This week the Amsterdam Museum presents an exquisite loan from the National Gallery of Art in Washington. The Portrait of Saskia van Uylenburgh by Rembrandt will be on view in the museum for a period of two years. The portrait has never been shown at a Dutch museum before and will feature in Amsterdam DNA, the museum’s permanent presentation. It will be on view there from 2 August onwards.
In addition to being a superb example of the artist’s genius, this portrait of Saskia van Uylenburgh also tells part of Rembrandt’s own personal story. He probably began painting the portrait in 1634/1635, shortly after he and Saskia were married, and only completed it some years later, around 1640. Following its recent reframing -covering later additions at the left-hand side and bottom- it is now even better possible to enjoy the amazing quality of this intimate portrait. The work was last shown in Europe in 1894, in Paris, and now makes its first appearance in a European museum.
Saskia van Uylenburgh
Saskia van Uylenburgh (1612-1642) was the first wife of Rembrandt van Rijn (1606-1669).
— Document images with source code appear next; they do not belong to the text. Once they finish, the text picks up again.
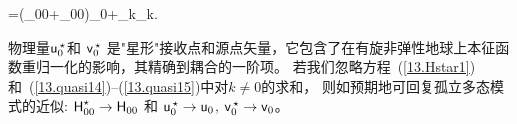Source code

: {{{{=(\ssI_{00}+\ssC_{00})\sss_0+\sum_{k}\!\sss_k.
\en

物理量$\ssu_0^{\hspace{0.5 mm}
\raisebox{-0.45 ex}{$\scriptstyle\star$}}$和
$\ssv_0^{\hspace{0.5 mm}\raisebox{-0.45 ex}{$\scriptstyle\star$}}$
是"星形"接收点和源点矢量，它包含了在有旋非弹性地球上本征函数重归一化的影响，其精确到耦合的一阶项。
若我们忽略方程~(\ref{13.Hstar1})和~(\ref{13.quasi14})--(\ref{13.quasi15})中对$k\neq 0$的求和，
则如预期地可回复孤立多态模式的近似:
$\mbox{${\sf H}$}_{00}^{\star}\rightarrow\mbox{${\sf H}$}_{00}$
和 $\ssu_0^{\hspace{0.5 mm}\raisebox{-0.45 ex}
{$\scriptstyle\star$}}\rightarrow\ssu_0$,
$\ssv_0^{\hspace{0.5 mm}\raisebox{-0.45 ex}
{$\scriptstyle\star$}}\rightarrow\ssv_0$。

}}}}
Born to an affluent Frisian family, she married the artist in 1634. They had four children, only one of whom survived infancy: Titus. Saskia died in 1642, aged 29. She was buried in Amsterdam’s Oude Kerk.
National Gallery of Art and Amsterdam Museum
This loan is part of a long-term arrangement between the two museums. In 2012, a major group portrait by Bartholomeus van der Helst went from the Amsterdam Museum collection to the US for a five-year stay at the National Gallery of Art. It is joined there by a group portrait by Govert Flinck, also from the collection of the city of Amsterdam, but normally part of the Rijksmuseum collection.
This loan was made possible by the Dutch State: the Department of Cultural Heritage provided an indemnity guarantee on behalf of the Ministry of Education and, Culture and Science (OCW) and the Ministry of Finance.